Good Wednesday AM,
What a week yesterday was. Bond yields just blew up unexpectedly there was no real buying in stocks to blame. Mortgage bonds sold off 60bps. It was a rough day and the move was caused by an expectation that the economy is rebounding quickly. Those expectations came true today when a slew of data beat expectations. Retail Sales and PPI were big wins. Retail sales were up almost 6%. The selling will end and markets are calmer today but yesterday’s damage was done. Moves like yesterday though defy typical trading patterns as the selling just caused more selling like a stone rolling down a hill gathering speed. The expectation though once that stone reaches the bottom of the hill it has traveled too far, too fast. That is at least the hope today that we will see some retracement/rebound shortly. Meanwhile, let’s not assume this is over.
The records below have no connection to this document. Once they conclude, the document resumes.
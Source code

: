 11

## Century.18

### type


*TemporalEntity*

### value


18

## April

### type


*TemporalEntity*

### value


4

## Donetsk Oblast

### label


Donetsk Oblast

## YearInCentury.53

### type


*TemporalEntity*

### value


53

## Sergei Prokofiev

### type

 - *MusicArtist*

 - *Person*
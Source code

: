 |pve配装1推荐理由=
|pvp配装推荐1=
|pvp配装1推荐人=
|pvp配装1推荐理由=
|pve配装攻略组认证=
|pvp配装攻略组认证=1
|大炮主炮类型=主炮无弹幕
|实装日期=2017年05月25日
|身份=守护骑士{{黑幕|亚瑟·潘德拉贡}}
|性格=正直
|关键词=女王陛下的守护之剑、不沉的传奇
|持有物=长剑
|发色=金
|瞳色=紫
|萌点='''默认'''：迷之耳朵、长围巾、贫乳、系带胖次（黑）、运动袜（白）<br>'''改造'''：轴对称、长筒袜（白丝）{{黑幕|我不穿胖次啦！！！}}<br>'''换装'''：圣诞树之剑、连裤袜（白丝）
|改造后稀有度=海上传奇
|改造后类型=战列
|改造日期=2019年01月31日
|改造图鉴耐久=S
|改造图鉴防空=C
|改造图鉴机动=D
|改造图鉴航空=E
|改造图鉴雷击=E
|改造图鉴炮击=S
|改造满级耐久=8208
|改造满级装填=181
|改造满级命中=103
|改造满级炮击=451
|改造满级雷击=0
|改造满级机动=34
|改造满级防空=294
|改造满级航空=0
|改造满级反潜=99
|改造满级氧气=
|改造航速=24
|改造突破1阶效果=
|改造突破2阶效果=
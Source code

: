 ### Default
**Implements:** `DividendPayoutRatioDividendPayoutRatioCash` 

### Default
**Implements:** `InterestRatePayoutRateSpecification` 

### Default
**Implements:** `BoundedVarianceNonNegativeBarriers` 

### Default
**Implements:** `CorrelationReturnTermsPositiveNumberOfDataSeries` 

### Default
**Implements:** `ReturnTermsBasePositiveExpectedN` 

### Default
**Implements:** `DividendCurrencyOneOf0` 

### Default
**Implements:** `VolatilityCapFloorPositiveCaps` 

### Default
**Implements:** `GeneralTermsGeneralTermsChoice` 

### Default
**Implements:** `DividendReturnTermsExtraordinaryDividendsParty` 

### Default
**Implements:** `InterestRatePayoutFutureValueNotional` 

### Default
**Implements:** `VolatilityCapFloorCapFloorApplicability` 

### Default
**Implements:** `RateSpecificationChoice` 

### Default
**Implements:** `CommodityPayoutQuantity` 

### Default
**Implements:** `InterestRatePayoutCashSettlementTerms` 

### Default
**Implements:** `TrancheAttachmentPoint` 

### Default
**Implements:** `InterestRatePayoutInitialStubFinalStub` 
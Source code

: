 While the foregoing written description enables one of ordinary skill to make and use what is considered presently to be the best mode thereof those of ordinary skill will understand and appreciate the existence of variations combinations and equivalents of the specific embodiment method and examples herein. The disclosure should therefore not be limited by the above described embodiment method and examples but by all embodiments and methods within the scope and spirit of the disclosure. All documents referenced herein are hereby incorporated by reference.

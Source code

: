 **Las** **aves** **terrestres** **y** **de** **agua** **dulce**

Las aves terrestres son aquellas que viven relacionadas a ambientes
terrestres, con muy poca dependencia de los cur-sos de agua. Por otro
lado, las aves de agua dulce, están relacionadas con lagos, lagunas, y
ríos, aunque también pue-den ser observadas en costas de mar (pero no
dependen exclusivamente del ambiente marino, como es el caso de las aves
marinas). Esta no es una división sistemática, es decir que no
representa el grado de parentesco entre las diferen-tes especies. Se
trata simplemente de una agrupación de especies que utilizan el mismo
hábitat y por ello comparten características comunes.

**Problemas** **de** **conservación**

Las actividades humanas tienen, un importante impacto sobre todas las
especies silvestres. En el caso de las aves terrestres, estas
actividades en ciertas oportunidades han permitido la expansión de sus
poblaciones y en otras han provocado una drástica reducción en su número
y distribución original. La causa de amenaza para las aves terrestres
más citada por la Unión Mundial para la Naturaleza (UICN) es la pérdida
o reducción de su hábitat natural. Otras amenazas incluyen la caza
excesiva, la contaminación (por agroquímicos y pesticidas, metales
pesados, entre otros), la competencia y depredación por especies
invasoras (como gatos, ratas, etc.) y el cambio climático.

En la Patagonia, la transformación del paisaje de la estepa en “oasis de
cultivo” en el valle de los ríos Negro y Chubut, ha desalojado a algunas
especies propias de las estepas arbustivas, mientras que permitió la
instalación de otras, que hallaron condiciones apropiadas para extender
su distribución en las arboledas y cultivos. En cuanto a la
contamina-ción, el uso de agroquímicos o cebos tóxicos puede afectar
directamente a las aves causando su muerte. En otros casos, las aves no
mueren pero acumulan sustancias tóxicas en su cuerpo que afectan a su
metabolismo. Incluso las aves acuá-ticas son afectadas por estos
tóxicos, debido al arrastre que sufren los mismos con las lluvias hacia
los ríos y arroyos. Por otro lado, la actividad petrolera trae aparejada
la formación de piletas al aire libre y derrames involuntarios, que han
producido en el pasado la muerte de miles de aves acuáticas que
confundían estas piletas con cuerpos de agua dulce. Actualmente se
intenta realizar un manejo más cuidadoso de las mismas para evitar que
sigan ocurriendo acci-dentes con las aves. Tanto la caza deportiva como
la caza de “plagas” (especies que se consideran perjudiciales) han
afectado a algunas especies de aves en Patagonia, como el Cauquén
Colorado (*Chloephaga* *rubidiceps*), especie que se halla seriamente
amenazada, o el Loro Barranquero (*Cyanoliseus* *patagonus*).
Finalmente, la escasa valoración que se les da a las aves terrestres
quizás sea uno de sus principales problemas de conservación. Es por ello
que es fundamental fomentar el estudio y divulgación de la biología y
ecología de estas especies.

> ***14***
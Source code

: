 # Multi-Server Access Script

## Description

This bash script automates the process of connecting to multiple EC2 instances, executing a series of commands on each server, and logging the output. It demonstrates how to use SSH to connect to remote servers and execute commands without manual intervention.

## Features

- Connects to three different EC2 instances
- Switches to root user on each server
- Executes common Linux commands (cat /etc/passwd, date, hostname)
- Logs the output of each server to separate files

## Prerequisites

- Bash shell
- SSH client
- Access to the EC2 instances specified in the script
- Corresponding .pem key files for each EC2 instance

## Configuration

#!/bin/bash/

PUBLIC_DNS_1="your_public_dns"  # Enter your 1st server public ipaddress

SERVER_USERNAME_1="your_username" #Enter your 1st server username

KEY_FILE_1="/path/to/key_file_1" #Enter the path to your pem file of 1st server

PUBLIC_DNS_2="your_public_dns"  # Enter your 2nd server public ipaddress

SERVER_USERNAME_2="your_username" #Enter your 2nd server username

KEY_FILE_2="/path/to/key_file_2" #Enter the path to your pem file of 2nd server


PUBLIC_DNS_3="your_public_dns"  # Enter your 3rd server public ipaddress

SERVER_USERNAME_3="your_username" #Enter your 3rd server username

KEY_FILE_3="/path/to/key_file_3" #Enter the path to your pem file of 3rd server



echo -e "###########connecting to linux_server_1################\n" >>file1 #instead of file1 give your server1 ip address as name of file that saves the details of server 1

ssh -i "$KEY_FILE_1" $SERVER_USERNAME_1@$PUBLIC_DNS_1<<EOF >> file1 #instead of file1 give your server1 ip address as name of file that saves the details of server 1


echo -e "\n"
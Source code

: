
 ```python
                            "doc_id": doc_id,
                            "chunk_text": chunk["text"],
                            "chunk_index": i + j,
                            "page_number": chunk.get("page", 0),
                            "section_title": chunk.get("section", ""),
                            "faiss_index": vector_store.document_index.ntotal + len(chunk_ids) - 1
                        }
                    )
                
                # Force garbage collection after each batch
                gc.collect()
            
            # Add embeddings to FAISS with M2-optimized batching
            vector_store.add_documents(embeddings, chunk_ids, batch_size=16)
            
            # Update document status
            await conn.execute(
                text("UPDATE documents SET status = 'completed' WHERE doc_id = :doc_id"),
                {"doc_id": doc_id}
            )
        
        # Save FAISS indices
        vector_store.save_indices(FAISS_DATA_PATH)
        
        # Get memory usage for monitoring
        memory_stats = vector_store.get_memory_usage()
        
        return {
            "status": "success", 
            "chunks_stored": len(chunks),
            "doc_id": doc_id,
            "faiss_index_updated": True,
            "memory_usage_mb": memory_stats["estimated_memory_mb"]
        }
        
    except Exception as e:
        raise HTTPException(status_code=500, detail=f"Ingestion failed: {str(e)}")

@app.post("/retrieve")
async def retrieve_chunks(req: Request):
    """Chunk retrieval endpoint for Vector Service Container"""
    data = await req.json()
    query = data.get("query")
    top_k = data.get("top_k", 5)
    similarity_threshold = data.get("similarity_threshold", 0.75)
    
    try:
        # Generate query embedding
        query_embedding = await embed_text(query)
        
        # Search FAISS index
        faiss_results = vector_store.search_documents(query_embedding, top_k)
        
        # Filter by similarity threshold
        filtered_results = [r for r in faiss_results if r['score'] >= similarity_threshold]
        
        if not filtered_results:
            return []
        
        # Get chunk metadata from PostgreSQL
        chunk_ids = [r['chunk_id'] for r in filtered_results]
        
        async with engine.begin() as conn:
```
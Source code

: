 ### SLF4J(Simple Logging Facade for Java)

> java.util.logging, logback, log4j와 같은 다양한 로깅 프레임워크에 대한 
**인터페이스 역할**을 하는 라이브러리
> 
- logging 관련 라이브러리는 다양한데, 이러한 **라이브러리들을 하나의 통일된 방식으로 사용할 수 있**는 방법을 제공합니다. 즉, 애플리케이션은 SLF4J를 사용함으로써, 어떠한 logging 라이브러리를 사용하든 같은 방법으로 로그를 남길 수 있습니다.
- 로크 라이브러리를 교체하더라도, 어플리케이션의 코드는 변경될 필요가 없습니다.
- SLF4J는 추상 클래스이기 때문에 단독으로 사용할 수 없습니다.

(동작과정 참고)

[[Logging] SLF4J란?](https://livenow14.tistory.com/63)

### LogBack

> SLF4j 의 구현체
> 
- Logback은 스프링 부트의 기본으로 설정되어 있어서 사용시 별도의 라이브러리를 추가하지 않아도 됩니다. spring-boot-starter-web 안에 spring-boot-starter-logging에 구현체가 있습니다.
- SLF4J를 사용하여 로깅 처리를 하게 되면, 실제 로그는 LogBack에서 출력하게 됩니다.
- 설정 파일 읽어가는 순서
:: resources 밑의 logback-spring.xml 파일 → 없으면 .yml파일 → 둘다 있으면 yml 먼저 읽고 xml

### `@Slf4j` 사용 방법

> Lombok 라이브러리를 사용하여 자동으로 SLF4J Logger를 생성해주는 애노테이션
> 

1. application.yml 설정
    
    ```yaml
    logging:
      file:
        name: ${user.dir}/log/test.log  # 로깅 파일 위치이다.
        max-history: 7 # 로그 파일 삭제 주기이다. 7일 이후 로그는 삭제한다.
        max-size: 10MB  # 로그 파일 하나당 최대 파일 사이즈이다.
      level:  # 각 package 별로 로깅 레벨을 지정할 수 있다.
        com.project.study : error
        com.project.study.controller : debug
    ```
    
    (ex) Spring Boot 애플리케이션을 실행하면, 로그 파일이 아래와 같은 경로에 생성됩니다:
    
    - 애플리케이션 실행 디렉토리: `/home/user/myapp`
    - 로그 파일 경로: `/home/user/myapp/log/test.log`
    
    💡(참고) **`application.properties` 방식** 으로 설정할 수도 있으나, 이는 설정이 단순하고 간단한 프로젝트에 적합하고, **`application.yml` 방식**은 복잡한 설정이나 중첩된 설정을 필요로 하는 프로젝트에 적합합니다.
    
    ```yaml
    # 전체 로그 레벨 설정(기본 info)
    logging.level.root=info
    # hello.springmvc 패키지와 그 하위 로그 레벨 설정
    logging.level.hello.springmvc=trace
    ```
I am going to geek out a bit here. Moving away from outright levels and instead focusing purely on “momentum,” there is a supportive case to be made for a rebound. Stochastics are one of the more mainstream methods for charting momentum. They consist of two lines. One measures where yields close relative to recent highs/lows over a certain time frame and the other is a simple moving average. When the lines cross in certain regions of the chart, it’s considered a buy/sell signal. In the chart below, when the lines are above the upper horizontal line, they are considered to be in “oversold” territory. When the green line crosses below the teal line in that territory, it’s a buy signal. Such signals have reliably coincided with friendly yield bounces, and it looks like we’ll get a similar cross today.
Please remain safe and healthy, make today great!